Without including any pictures, copy every line below exactly.

-- Opening Marker --

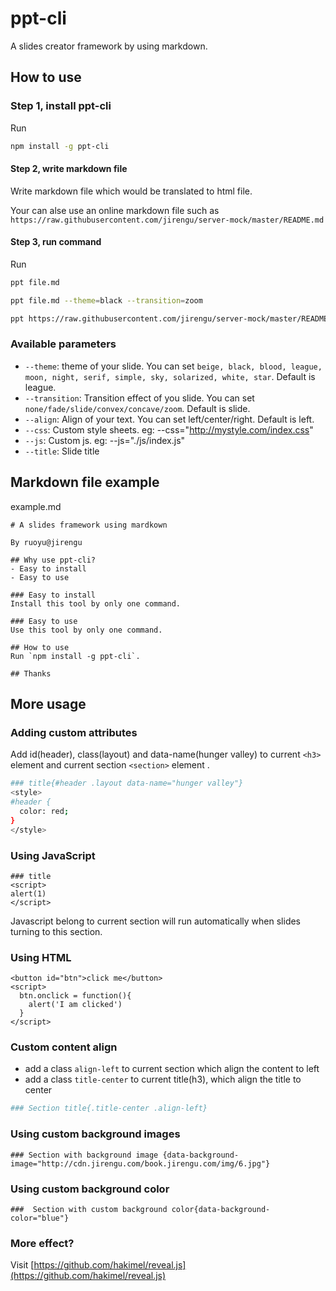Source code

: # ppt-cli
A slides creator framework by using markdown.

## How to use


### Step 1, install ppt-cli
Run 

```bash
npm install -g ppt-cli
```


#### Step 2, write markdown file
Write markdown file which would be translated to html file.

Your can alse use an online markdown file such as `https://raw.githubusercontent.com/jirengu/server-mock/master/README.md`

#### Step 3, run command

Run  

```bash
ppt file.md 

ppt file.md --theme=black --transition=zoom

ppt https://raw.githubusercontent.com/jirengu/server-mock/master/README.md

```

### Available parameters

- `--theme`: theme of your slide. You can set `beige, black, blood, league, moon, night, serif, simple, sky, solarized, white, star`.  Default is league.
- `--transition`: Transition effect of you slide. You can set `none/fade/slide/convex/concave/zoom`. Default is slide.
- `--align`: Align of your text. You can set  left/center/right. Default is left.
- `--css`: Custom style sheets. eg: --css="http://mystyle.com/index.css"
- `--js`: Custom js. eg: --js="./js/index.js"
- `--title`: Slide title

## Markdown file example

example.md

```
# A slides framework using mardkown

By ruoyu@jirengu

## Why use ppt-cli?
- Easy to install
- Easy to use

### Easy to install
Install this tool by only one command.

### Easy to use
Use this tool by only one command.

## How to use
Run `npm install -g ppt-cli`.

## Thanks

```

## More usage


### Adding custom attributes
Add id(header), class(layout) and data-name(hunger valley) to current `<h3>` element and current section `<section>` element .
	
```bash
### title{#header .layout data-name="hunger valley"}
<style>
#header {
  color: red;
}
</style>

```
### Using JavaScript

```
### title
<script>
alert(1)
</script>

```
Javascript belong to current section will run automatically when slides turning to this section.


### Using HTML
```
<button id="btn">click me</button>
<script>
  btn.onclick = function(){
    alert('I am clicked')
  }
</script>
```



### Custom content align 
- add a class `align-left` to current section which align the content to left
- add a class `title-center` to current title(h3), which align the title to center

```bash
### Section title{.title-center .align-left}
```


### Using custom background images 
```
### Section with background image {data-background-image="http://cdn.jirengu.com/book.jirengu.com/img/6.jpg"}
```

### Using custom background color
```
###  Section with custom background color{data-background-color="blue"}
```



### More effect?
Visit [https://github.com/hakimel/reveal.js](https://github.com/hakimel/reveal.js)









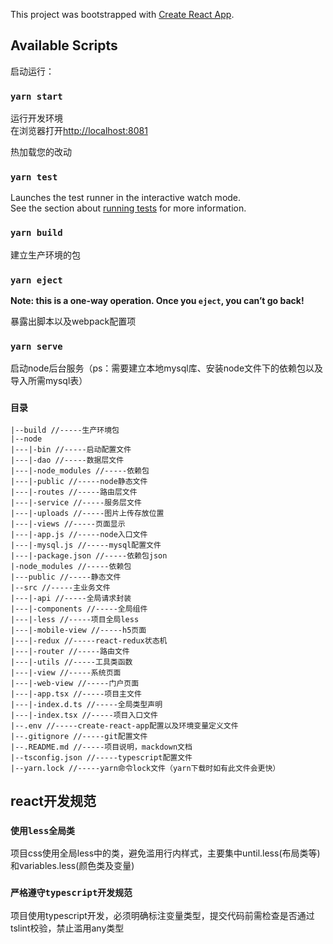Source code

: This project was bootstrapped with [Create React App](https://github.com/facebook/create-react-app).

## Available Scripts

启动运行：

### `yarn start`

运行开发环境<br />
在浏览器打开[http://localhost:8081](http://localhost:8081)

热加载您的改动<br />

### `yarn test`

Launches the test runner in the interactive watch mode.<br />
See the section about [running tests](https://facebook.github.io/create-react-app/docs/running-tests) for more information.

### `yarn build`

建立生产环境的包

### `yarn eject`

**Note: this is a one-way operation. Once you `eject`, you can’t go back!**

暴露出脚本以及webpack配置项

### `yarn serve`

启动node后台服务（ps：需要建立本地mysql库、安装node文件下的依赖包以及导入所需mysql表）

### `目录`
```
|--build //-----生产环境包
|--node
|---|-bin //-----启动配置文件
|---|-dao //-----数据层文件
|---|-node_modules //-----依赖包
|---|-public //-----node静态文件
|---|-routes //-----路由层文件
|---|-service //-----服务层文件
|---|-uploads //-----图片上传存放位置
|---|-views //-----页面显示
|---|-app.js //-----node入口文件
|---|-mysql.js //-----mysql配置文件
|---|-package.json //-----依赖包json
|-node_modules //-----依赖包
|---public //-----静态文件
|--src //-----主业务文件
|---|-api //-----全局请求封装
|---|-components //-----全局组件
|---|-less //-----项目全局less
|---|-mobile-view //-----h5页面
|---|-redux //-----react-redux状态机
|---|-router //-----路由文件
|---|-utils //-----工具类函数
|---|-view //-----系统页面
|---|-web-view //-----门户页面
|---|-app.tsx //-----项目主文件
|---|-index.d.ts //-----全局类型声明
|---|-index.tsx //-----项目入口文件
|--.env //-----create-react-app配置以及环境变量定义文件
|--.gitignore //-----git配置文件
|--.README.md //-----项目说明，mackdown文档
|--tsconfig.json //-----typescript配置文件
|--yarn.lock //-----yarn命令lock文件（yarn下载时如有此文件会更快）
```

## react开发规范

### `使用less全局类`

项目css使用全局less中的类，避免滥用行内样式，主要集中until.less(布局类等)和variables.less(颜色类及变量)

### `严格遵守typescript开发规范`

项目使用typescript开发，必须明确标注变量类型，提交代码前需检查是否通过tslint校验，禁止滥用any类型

-- Closing Marker --

* [RESPONSE TO THIS TASK]
Source code

: # ppt-cli
A slides creator framework by using markdown.

## How to use


### Step 1, install ppt-cli
Run 

```bash
npm install -g ppt-cli
```


#### Step 2, write markdown file
Write markdown file which would be translated to html file.

Your can alse use an online markdown file such as `https://raw.githubusercontent.com/jirengu/server-mock/master/README.md`

#### Step 3, run command

Run  

```bash
ppt file.md 

ppt file.md --theme=black --transition=zoom

ppt https://raw.githubusercontent.com/jirengu/server-mock/master/README.md

```

### Available parameters

- `--theme`: theme of your slide. You can set `beige, black, blood, league, moon, night, serif, simple, sky, solarized, white, star`.  Default is league.
- `--transition`: Transition effect of you slide. You can set `none/fade/slide/convex/concave/zoom`. Default is slide.
- `--align`: Align of your text. You can set  left/center/right. Default is left.
- `--css`: Custom style sheets. eg: --css="http://mystyle.com/index.css"
- `--js`: Custom js. eg: --js="./js/index.js"
- `--title`: Slide title

## Markdown file example

example.md

```
# A slides framework using mardkown

By ruoyu@jirengu

## Why use ppt-cli?
- Easy to install
- Easy to use

### Easy to install
Install this tool by only one command.

### Easy to use
Use this tool by only one command.

## How to use
Run `npm install -g ppt-cli`.

## Thanks

```

## More usage


### Adding custom attributes
Add id(header), class(layout) and data-name(hunger valley) to current `<h3>` element and current section `<section>` element .
	
```bash
### title{#header .layout data-name="hunger valley"}
<style>
#header {
  color: red;
}
</style>

```
### Using JavaScript

```
### title
<script>
alert(1)
</script>

```
Javascript belong to current section will run automatically when slides turning to this section.


### Using HTML
```
<button id="btn">click me</button>
<script>
  btn.onclick = function(){
    alert('I am clicked')
  }
</script>
```



### Custom content align 
- add a class `align-left` to current section which align the content to left
- add a class `title-center` to current title(h3), which align the title to center

```bash
### Section title{.title-center .align-left}
```


### Using custom background images 
```
### Section with background image {data-background-image="http://cdn.jirengu.com/book.jirengu.com/img/6.jpg"}
```

### Using custom background color
```
###  Section with custom background color{data-background-color="blue"}
```



### More effect?
Visit [https://github.com/hakimel/reveal.js](https://github.com/hakimel/reveal.js)









Source code

: This project was bootstrapped with [Create React App](https://github.com/facebook/create-react-app).

## Available Scripts

启动运行：

### `yarn start`

运行开发环境<br />
在浏览器打开[http://localhost:8081](http://localhost:8081)

热加载您的改动<br />

### `yarn test`

Launches the test runner in the interactive watch mode.<br />
See the section about [running tests](https://facebook.github.io/create-react-app/docs/running-tests) for more information.

### `yarn build`

建立生产环境的包

### `yarn eject`

**Note: this is a one-way operation. Once you `eject`, you can’t go back!**

暴露出脚本以及webpack配置项

### `yarn serve`

启动node后台服务（ps：需要建立本地mysql库、安装node文件下的依赖包以及导入所需mysql表）

### `目录`
```
|--build //-----生产环境包
|--node
|---|-bin //-----启动配置文件
|---|-dao //-----数据层文件
|---|-node_modules //-----依赖包
|---|-public //-----node静态文件
|---|-routes //-----路由层文件
|---|-service //-----服务层文件
|---|-uploads //-----图片上传存放位置
|---|-views //-----页面显示
|---|-app.js //-----node入口文件
|---|-mysql.js //-----mysql配置文件
|---|-package.json //-----依赖包json
|-node_modules //-----依赖包
|---public //-----静态文件
|--src //-----主业务文件
|---|-api //-----全局请求封装
|---|-components //-----全局组件
|---|-less //-----项目全局less
|---|-mobile-view //-----h5页面
|---|-redux //-----react-redux状态机
|---|-router //-----路由文件
|---|-utils //-----工具类函数
|---|-view //-----系统页面
|---|-web-view //-----门户页面
|---|-app.tsx //-----项目主文件
|---|-index.d.ts //-----全局类型声明
|---|-index.tsx //-----项目入口文件
|--.env //-----create-react-app配置以及环境变量定义文件
|--.gitignore //-----git配置文件
|--.README.md //-----项目说明，mackdown文档
|--tsconfig.json //-----typescript配置文件
|--yarn.lock //-----yarn命令lock文件（yarn下载时如有此文件会更快）
```

## react开发规范

### `使用less全局类`

项目css使用全局less中的类，避免滥用行内样式，主要集中until.less(布局类等)和variables.less(颜色类及变量)

### `严格遵守typescript开发规范`

项目使用typescript开发，必须明确标注变量类型，提交代码前需检查是否通过tslint校验，禁止滥用any类型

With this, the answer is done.